Sea ice is a vital component of the unique Arctic ecosystem. Constrained to the Arctic Ocean, sea ice comprises a thick core surrounded by seasonal ice, which undergoes annual cycles of melting and freezing. Sea ice is critical – it’s what keeps the Arctic cold, reflecting heat energy from the sun with its bright white surface, and keeping the Arctic Ocean frozen throughout the year. However, a process called Arctic Amplification is threatening the sea ice. A concept associated with global warming, Arctic Amplification recognises that, in recent years, the Arctic has been warming faster than the rest of the world: Rantanen et al. (2022) suggest up to four times faster! This makes the Arctic particularly vulnerable: a warming world means melting ice, and less sea ice in the Arctic means that the sun’s heat energy is no longer reflected, but instead absorbed by the ocean. In a domino effect, a warming ocean then accelerates even more sea-ice melt, exposing more ocean, and causing more warming. It’s a dangerous loop, which could lead to rapid environmental change and an Arctic we no longer recognise.

A defrosting Arctic

Global warming has already had severe consequences. Since 1979, the winter sea-ice maximum extent retreated by 10%, and the summer minimum extent by 38%. That’s a loss of almost 1 million km² per decade, and total loss of 4.4 million km² over 40 years. To put that into perspective, that’s half the area of the USA, or half of Europe – the Arctic is undergoing some serious defrosting! In Figure 2, we can see just how far summer sea ice is retreating; since 1979, summer sea-ice extent has almost halved and is now almost completely constricted to the central Arctic Ocean.

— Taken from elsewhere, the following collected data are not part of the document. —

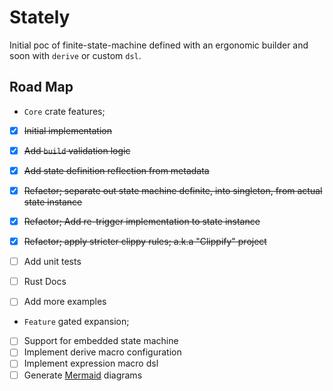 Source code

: # Stately

Initial poc of finite-state-machine defined with an ergonomic builder and soon with `derive` or custom `dsl`.

## Road Map

*  `Core` crate features; 


* [x] ~~Initial implementation~~
* [x] ~~Add `build` validation logic~~
* [x] ~~Add state definition reflection from metadata~~
* [x] ~~Refactor; separate out state machine definite, into singleton, from actual state instance~~
* [x] ~~Refactor; Add re-trigger implementation to state instance~~
* [x] ~~Refactor; apply stricter clippy rules; a.k.a "Clippify" project~~
* [ ] Add unit tests
* [ ] Rust Docs
* [ ] Add more examples


*  `Feature` gated expansion;


* [ ] Support for embedded state machine
* [ ] Implement derive macro configuration
* [ ] Implement expression macro dsl
* [ ] Generate [Mermaid](https://mermaid.js.org/syntax/stateDiagram.html) diagrams
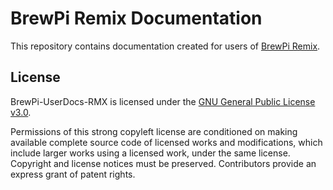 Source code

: BrewPi Remix Documentation
========

This repository contains documentation created for users of [BrewPi Remix](https://www.brewpiremix.com).

License
-------
BrewPi-UserDocs-RMX is licensed under the [GNU General Public License v3.0](https://github.com/lbussy/brewpi-userdocs-rmx/blob/master/LICENSE).

Permissions of this strong copyleft license are conditioned on making available complete source code of licensed works and modifications, which include larger works using a licensed work, under the same license. Copyright and license notices must be preserved. Contributors provide an express grant of patent rights.
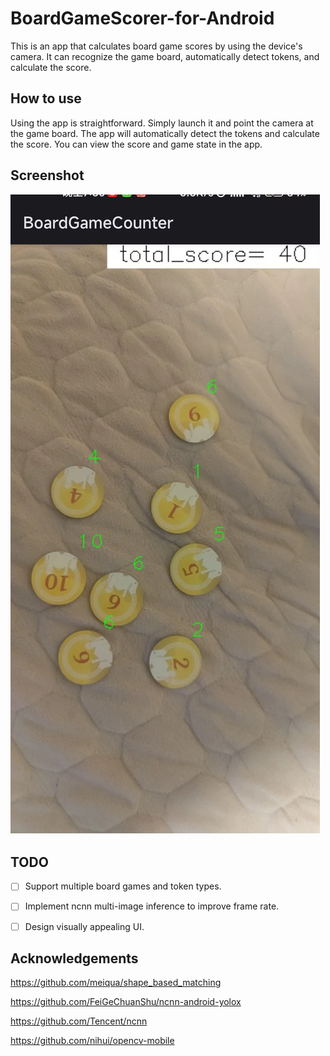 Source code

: # BoardGameScorer-for-Android

This is an app that calculates board game scores by using the device's camera. It can recognize the game board, automatically detect tokens, and calculate the score.

## How to use

Using the app is straightforward. Simply launch it and point the camera at the game board. The app will automatically detect the tokens and calculate the score. You can view the score and game state in the app.

## Screenshot

![screenshot](screenshot.jpg)

## TODO

- [ ] Support multiple board games and token types.

- [ ] Implement ncnn multi-image inference to improve frame rate. 
- [ ] Design visually appealing UI.

## Acknowledgements

https://github.com/meiqua/shape_based_matching

https://github.com/FeiGeChuanShu/ncnn-android-yolox

https://github.com/Tencent/ncnn

https://github.com/nihui/opencv-mobile
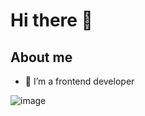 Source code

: # Hi there 👋

<!--
**dgorp/dgorp** is a ✨ _special_ ✨ repository because its `README.md` (this file) appears on your GitHub profile.

Here are some ideas to get you started:

- 🔭 I’m currently working on ...
- 👯 I’m looking to collaborate on ...
- 🤔 I’m looking for help with ...
- 💬 Ask me about ...
- 📫 How to reach me: ...
- 😄 Pronouns: ...
- ⚡ Fun fact: ...
-->

## About me

- 🌱 I’m a frontend developer

![image](https://user-images.githubusercontent.com/66934225/174934420-309feba3-de77-4df3-a8dd-480905247cb9.png)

Figure 2: Map showing September sea-ice extent from 1979-2019 at twenty-year intervals, supported by a graph showing annual sea-ice decline. [Credit: Lily Thompson].

Not only is sea ice retreating, but the rate of retreat is getting faster. Since 2000, we’ve seen two record-breaking low sea-ice extents (2012 and 2020), and every year we get a little bit closer to setting a new one (see Figure 2). Observations show that sea ice is retreating the fastest from the Russian and Canadian coastlines, where warming is greatest. Furthermore, Stroeve et al. (2014) reveal that the Arctic melt season has expanded from three to four months, with earlier sea-ice melt and delayed re-freeze, growing the summer period in which sea ice retreats. This means that ice has less time to re-form in the winter, meaning that it’s thinner, younger, and weaker every year. This is the vicious spiral we see today, where more warming = less sea ice = more warming.

Polar Pathways

The Arctic also accommodates various waterways (see Figure 3). Its longest passage, the Northern Sea Route, runs along the Russian coastline. Stretching 5600 km, it is a key feature of Russia’s Exclusive Economic Zone, as well as providing a maritime pathway connecting Europe and Asia. While the Northern Sea Route faces sea-ice obstructions, its potential as a shipping route is powered by its ability to reduce shipping distance and time by 50% compared to other global trade routes. In fact, using the Northern Sea Route beats shipping via the Suez Canal by 15 days, making it increasingly attractive to global trade. However, the remote location of the sea route poses challenges: narrow straits along the pathway demand ship size limitations, and with the Arctic region as a relatively new shipping location, it lacks port infrastructure. For these reasons, the Northern Sea Route has not yet reached its full potential.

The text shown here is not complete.